• Coming to the realization that your child is not good at sports can be hard for many parents to accept.  I was reminded of that this past Saturday night as I attended my 12 year-old son’s basketball game.  He’s in an after-school league and has been talking about this game for the past three weeks.  He was so excited that he even invited his grandparents and anyone else who was willing to attend.  He practices quite often on his own time, but to me, he never seemed to be a good athlete.  Actually, he ‘s pretty clumsy and isn’t good at most sports but that never stopped him from trying.  How he made the team I’ll never know, but he was so proud of it that I was happy to support him.

    There we were, our whole family plus a few other relatives , in attendance, and I kept waiting for my son to get in the game.  He told me that he wasn’t a starter but I figured he would at least get some play time.  As the game went on, I started  to feel embarrassed.  Not only was he not in the game but he was the only kid on the bench cheering at the top of his lungs and getting up to greet all the players during every time out.  He rushed to bring his teammates water and towels as I sunk in my seat in the hopes that no one would see me or try to make eye contact.  I know that sounds bad but the realization that your child isn’t good is sometimes hard to take.  Not that I was the best athlete but I had competed in sports at the college-level and was relatively coordinated.  It turns out that my kid was the water-boy, towel-boy, bench warmer and cheerleader all in one.  But sports was definitely not his thing. He was the guy jocks would usually laugh about, the one people made movies about and pretty much the butt of most athletic jokes.  Yes, this was my son.  None the less, he was happy in his world.  He was high-fiving everyone, patting players on the back and trying to motivate everyone, including the audience, even when his team was down by 20 points.
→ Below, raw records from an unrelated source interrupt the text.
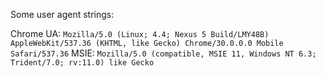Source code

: Some user agent strings:

Chrome UA: `Mozilla/5.0 (Linux; 4.4; Nexus 5 Build/LMY48B) AppleWebKit/537.36 (KHTML, like Gecko) Chrome/30.0.0.0 Mobile Safari/537.36`
MSIE: `Mozilla/5.0 (compatible, MSIE 11, Windows NT 6.3; Trident/7.0; rv:11.0) like Gecko`
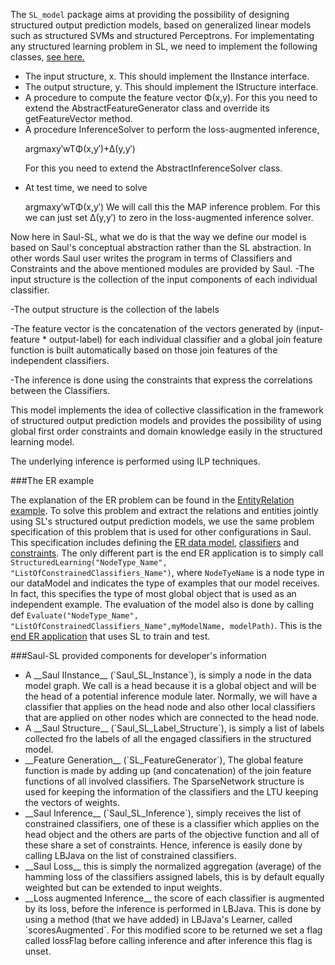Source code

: 
The `SL_model` package aims at providing the possibility of designing structured output prediction models, based on generalized linear models such as structured SVMs and structured Perceptrons.
For implementating any structured learning problem in SL, we need to implement the following classes, [see here.](http://cogcomp.cs.illinois.edu/software/illinois-sl/)
<ul>
<li>The input structure, x. This should implement the IInstance interface.</li>

<li>The output structure, y. This should implement the IStructure interface.</li>

<li>A procedure to compute the feature vector Φ(x,y). For this you need to extend the AbstractFeatureGenerator class and override its getFeatureVector method.</li>

<li>A procedure InferenceSolver to perform the loss-augmented inference,

argmaxy′wTΦ(x,y′)+Δ(y,y′)

For this you need to extend the AbstractInferenceSolver class.</li>

<li>At test time, we need to solve

argmaxy′wTΦ(x,y′)
We will call this the MAP inference problem. For this we can just set Δ(y,y′) to zero in the loss-augmented inference solver.</li>

</ul>

Now here in Saul-SL, what we do is that the way we define our model is based on Saul's conceptual abstraction rather than the SL abstraction. In other words Saul user writes the program in terms of Classifiers and Constraints and the above mentioned modules are provided by Saul.
-The input structure is the collection of the input components of each individual classifier.

-The output structure is the collection of the labels

-The feature vector is the concatenation of the vectors generated by (input-feature * output-label) for each individual classifier and a global join feature function is built automatically based on those join features of the independent classifiers.

-The inference is done using the constraints that express the correlations between the Classifiers.

This model implements the idea of collective classification in the framework of structured output prediction models and provides the possibility of using global first order constraints and domain knowledge easily in the structured learning model.

The underlying inference is performed using ILP techniques.

###The ER example

The explanation of the ER problem can be found in the [EntityRelation example](/saul-examples/src/main/scala/edu/illinois/cs/cogcomp/saulexamples/nlp/EntityRelation/README.md).
To solve this problem and extract the relations and entities jointly using SL's structured output prediction models, we use the same problem specification of this problem that is used for other configurations in Saul. This specification includes defining the
[ER data model](/saul-examples/src/main/scala/edu/illinois/cs/cogcomp/saulexamples/nlp/EntityRelation/EntityRelationDataModel.scala),
 [classifiers](/saul-examples/src/main/scala/edu/illinois/cs/cogcomp/saulexamples/nlp/EntityRelation/EntityRelationClassifiers.scala) and [constraints](/saul-examples/src/main/scala/edu/illinois/cs/cogcomp/saulexamples/nlp/EntityRelation/EntityRelationConstraints.scala).
 The only different part is the end ER application is to simply call `StructuredLearning("NodeType_Name", "ListOfConstrainedClassifiers_Name")`, where `NodeTyeName` is a node type in our dataModel and indicates the type of examples that our model receives.
 In fact, this specifies the type of most global object that is used as an independent example. The evaluation of the model also is done by calling def `Evaluate("NodeType_Name", "ListOfConstrainedClassifiers_Name",myModelName, modelPath)`. This is the
 [end ER application](/saul-examples/src/main/scala/edu/illinois/cs/cogcomp/saulexamples/nlp/EntityRelation/EntityRelationApp_SL.scala) that uses SL to train and test.

###Saul-SL provided components for developer's information

 <ul>
 <li> A __Saul IInstance__ (`Saul_SL_Instance`),  is simply a node in the data model graph. We call is a head because it is a global object and will be the head of a potential inference module later. Normally, we will have a classifier that applies on the head node and also other local classifiers that are applied on other nodes which are connected to the head node. </li>
 <li> A __Saul Structure__ (`Saul_SL_Label_Structure`), is simply a list of labels collected fro the labels of all the engaged classifiers in the structured model. </li>
 <li> __Feature Generation__ (`SL_FeatureGenerator`), The global feature function is made by adding up (and concatenation) of the join feature functions of all involved classifiers. The SparseNetwork structure is used for keeping the information of the classifiers and the LTU keeping the vectors of weights.
 <li> __Saul Inference__ (`Saul_SL_Inference`), simply receives the list of constrained classifiers, one of these is a classifier which applies on the head object and the others are parts of the objective function and all of these share a set of constraints. Hence, inference is easily done by calling LBJava on the list of constrained classifiers.   </li>
 <li> __Saul Loss__ this is simply the normalized aggregation (average) of the hamming loss of the classifiers assigned labels, this is by default equally weighted but can be extended to input weights. </li>
 <li> __Loss augmented Inference__ the score of each classifier is augmented by its loss, before the inference is performed in LBJava. This is done by using a method (that we have added) in LBJava's Learner, called `scoresAugmented`. For this modified score to be returned we set a flag called lossFlag before calling inference and after inference this flag is unset.
</ul>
Imagine that!  They were down by that much and they still didn’t want to put him in. That should give you an idea of how bad he really was.

    Somehow, being at the game that day really opened my eyes.  Watching him jump up and down with a huge smile on his face, I realized that he was happy! But why wasn’t I?  I realized that it was my ego and expectations that were the problem. If he’s happy then that’s all that should matter.  It’s sad because I hate when people tell me what they think I need and what would make me happy in my life.  Things like a new car, a new phone, a new TV, etc.  If I’m happy with what I have then who cares?  I know what I like and perhaps I choose to be “old school” because that’s what makes me happy.  Maybe I prefer to ride my bike, not be bothered with a phone and am happy with a small TV?  Only when someone tries to point out what you’re missing and inserts their opinion about what you should have or do, do you feel like maybe you’re missing something.  So, our goals and expectations of how things should be are exactly that.  Ours! Not anyone else’s.  There’s no reason to inflict them on others simply because that may not be what they want.  Not only was I proud of him as he is, but I learned to appreciate his role, his efforts and what he contributes to his team.  If he’s happy with what he’s doing, then my job is to support and encourage him.  Everyone has a role and his tenacity in pursuing happiness is my new guide in measuring success!